Ultimately, insurance is a bucket of money we all pay into to help the few who go through an emergency

Obviously you need administration to handle the bureaucracy and make sure no one is stealing from the emergency pot fraudulently

That being said, what I take exception to is the profit. Why, the ever loving fuck, is it ok to take more than your costs for this? Why is money intended for the public good funneled up to the ownership class?

Pay your people, pay out the coverage. The rest of the money has no business leaving the pot... Not to run ads, or to lobby lawmakers.
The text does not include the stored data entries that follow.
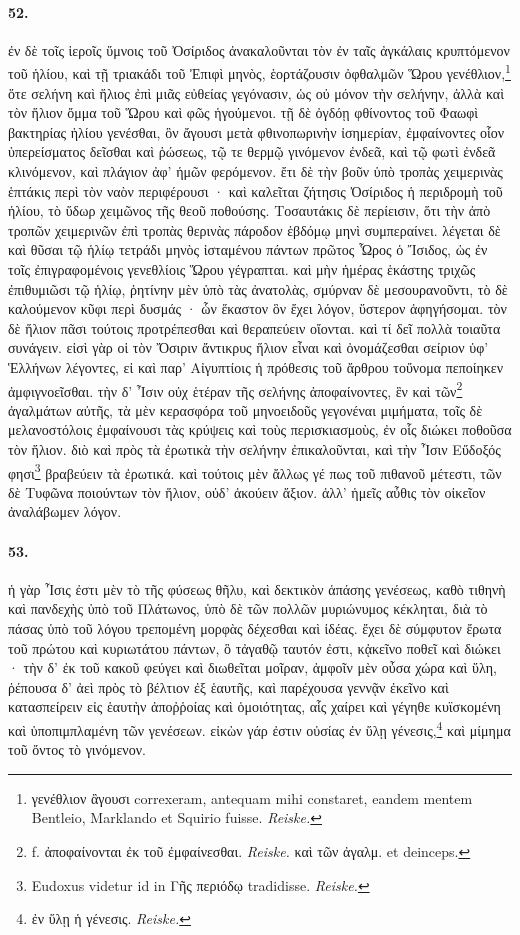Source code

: \documentclass[a4paper, 11pt, oneside, polutonikogreek, german]{article}
\begin{document}
\paragraph{52.}
ἐν δὲ τοῖς ἱεροῖς ὕμνοις τοῦ Ὀσίριδος ἀνακαλοῦνται τὸν ἐν ταῖς ἀγκάλαις κρυπτόμενον τοῦ ἡλίου, καὶ τῇ τριακάδι τοῦ Ἐπιφὶ μηνὸς, ἑορτάζουσιν ὀφθαλμῶν Ὥρου γενέθλιον,\footnote{γενέθλιον ἂγουσι correxeram, antequam mihi constaret, eandem mentem Bentleio, Marklando et Squirio fuisse. \emph{Reiske.}} ὅτε σελήνη καὶ ἥλιος ἐπὶ μιᾶς εὐθείας γεγόνασιν, ὡς οὐ μόνον τὴν σελήνην, ἀλλὰ καὶ τὸν ἥλιον ὄμμα τοῦ Ὥρου καὶ φῶς ἡγούμενοι. τῇ δὲ ὀγδόῃ φθίνοντος τοῦ Φαωφὶ βακτηρίας ἡλίου γενέσθαι, ὃν ἄγουσι μετὰ φθινοπωρινὴν ἰσημερίαν, ἐμφαίνοντες οἷον ὑπερείσματος δεῖσθαι καὶ ῥώσεως, τῷ τε θερμῷ γινόμενον ἐνδεᾶ, καὶ τῷ φωτὶ ἐνδεᾶ κλινόμενον, καὶ πλάγιον ἀφ' ἡμῶν φερόμενον. ἔτι δὲ τὴν βοῦν ὑπὸ τροπὰς χειμερινὰς ἑπτάκις περὶ τὸν ναὸν περιφέρουσι · καὶ καλεῖται ζήτησις Ὀσίριδος ἡ περιδρομὴ τοῦ ἡλίου, τὸ ὕδωρ χειμῶνος τῆς θεοῦ ποθούσης. Τοσαυτάκις δὲ περίεισιν, ὅτι τὴν ἀπὸ τροπῶν χειμερινῶν ἐπὶ τροπὰς θερινὰς πάροδον ἑβδόμῳ μηνὶ συμπεραίνει. λέγεται δὲ καὶ θῦσαι τῷ ἡλίῳ τετράδι μηνὸς ἱσταμένου πάντων πρῶτος Ὧρος ὁ Ἴσιδος, ὡς ἐν τοῖς ἐπιγραφομένοις γενεθλίοις Ὥρου γέγραπται. καὶ μὴν ἡμέρας ἑκάστης τριχῶς ἐπιθυμιῶσι τῷ ἡλίῳ, ῥητίνην μὲν ὑπὸ τὰς ἀνατολὰς, σμύρναν δὲ μεσουρανοῦντι, τὸ δὲ καλούμενον κῦφι περὶ δυσμάς · ὧν ἕκαστον ὃν ἔχει λόγον, ὕστερον ἀφηγήσομαι. τὸν δὲ ἥλιον πᾶσι τούτοις προτρέπεσθαι καὶ θεραπεύειν οἴονται. καὶ τί δεῖ πολλὰ τοιαῦτα συνάγειν. εἰσὶ γὰρ οἱ τὸν Ὄσιριν ἄντικρυς ἥλιον εἶναι καὶ ὀνομάζεσθαι σείριον ὑφ' Ἑλλήνων λέγοντες, εἰ καὶ παρ' Αἰγυπτίοις ἡ πρόθεσις τοῦ ἄρθρου τοὔνομα πεποίηκεν ἀμφιγνοεῖσθαι. τὴν δ' Ἶσιν οὐχ ἑτέραν τῆς σελήνης ἀποφαίνοντες, ἓν καὶ τῶν\footnote{f. ἀποφαίνονται ἐκ τοῦ ἐμφαίνεσθαι. \emph{Reiske.} καὶ τῶν ἀγαλμ. et deinceps.} ἀγαλμάτων αὐτῆς, τὰ μὲν κερασφόρα τοῦ μηνοειδοῦς γεγονέναι μιμήματα, τοῖς δὲ μελανοστόλοις ἐμφαίνουσι τὰς κρύψεις καὶ τοὺς περισκιασμοὺς, ἐν οἷς διώκει ποθοῦσα τὸν ἥλιον. διὸ καὶ πρὸς τὰ ἐρωτικὰ τὴν σελήνην ἐπικαλοῦνται, καὶ τὴν Ἶσιν Εὔδοξός φησι\footnote{Eudoxus videtur id in Γῆς περιόδῳ tradidisse. \emph{Reiske.}} βραβεύειν τὰ ἐρωτικά. καὶ τούτοις μὲν ἄλλως γέ πως τοῦ πιθανοῦ μέτεστι, τῶν δὲ Τυφῶνα ποιούντων τὸν ἥλιον, οὐδ' ἀκούειν ἄξιον. ἀλλ' ἡμεῖς αὖθις τὸν οἰκεῖον ἀναλάβωμεν λόγον.

\paragraph{53.}
ἡ γὰρ Ἶσις ἐστι μὲν τὸ τῆς φύσεως θῆλυ, καὶ δεκτικὸν ἁπάσης γενέσεως, καθὸ τιθηνὴ καὶ πανδεχὴς ὑπὸ τοῦ Πλάτωνος, ὑπὸ δὲ τῶν πολλῶν μυριώνυμος κέκληται, διὰ τὸ πάσας ὑπὸ τοῦ λόγου τρεπομένη μορφὰς δέχεσθαι καὶ ἰδέας. ἔχει δὲ σύμφυτον ἔρωτα τοῦ πρώτου καὶ κυριωτάτου πάντων, ὃ τἀγαθῷ ταυτόν ἐστι, κᾀκεῖνο ποθεῖ καὶ διώκει · τὴν δ' ἐκ τοῦ κακοῦ φεύγει καὶ διωθεῖται μοῖραν, ἀμφοῖν μὲν οὖσα χώρα καὶ ὕλη, ῥέπουσα δ' ἀεὶ πρὸς τὸ βέλτιον ἐξ ἑαυτῆς, καὶ παρέχουσα γεννᾷν ἐκεῖνο καὶ κατασπείρειν εἰς ἑαυτὴν ἀποῤῥοίας καὶ ὁμοιότητας, αἷς χαίρει καὶ γέγηθε κυϊσκομένη καὶ ὑποπιμπλαμένη τῶν γενέσεων. εἰκὼν γάρ ἐστιν οὐσίας ἐν ὕλῃ γένεσις,\footnote{ἐν ὕλῃ ἡ γένεσις. \emph{Reiske.}} καὶ μίμημα τοῦ ὄντος τὸ γινόμενον.
\end{document}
Definitely not to end up in an unrelated person's pocket.

It's a case for a government run entity if I've ever seen one

[–] [email protected] 1 points 4 days ago (1 children)

Guy in the article, Richard D. Zimmel, has a 725K property, add maybe 300K of what's inside and you reach a million $. Not everyone has that in his pocket account :-/

[–] [email protected] 2 points 4 days ago (1 children)

And there's another part of the problem: artificially inflated house and property prices.

[–] [email protected] 1 points 4 days ago

https://www.zillow.com/homes/for_sale/Silver-City,-NM_rb/

There are a lot of houses in Silver City, New Mexico that are a lot cheaper than the one owned by the guy in the article. My guess is that his is probably pretty ritzy for the area.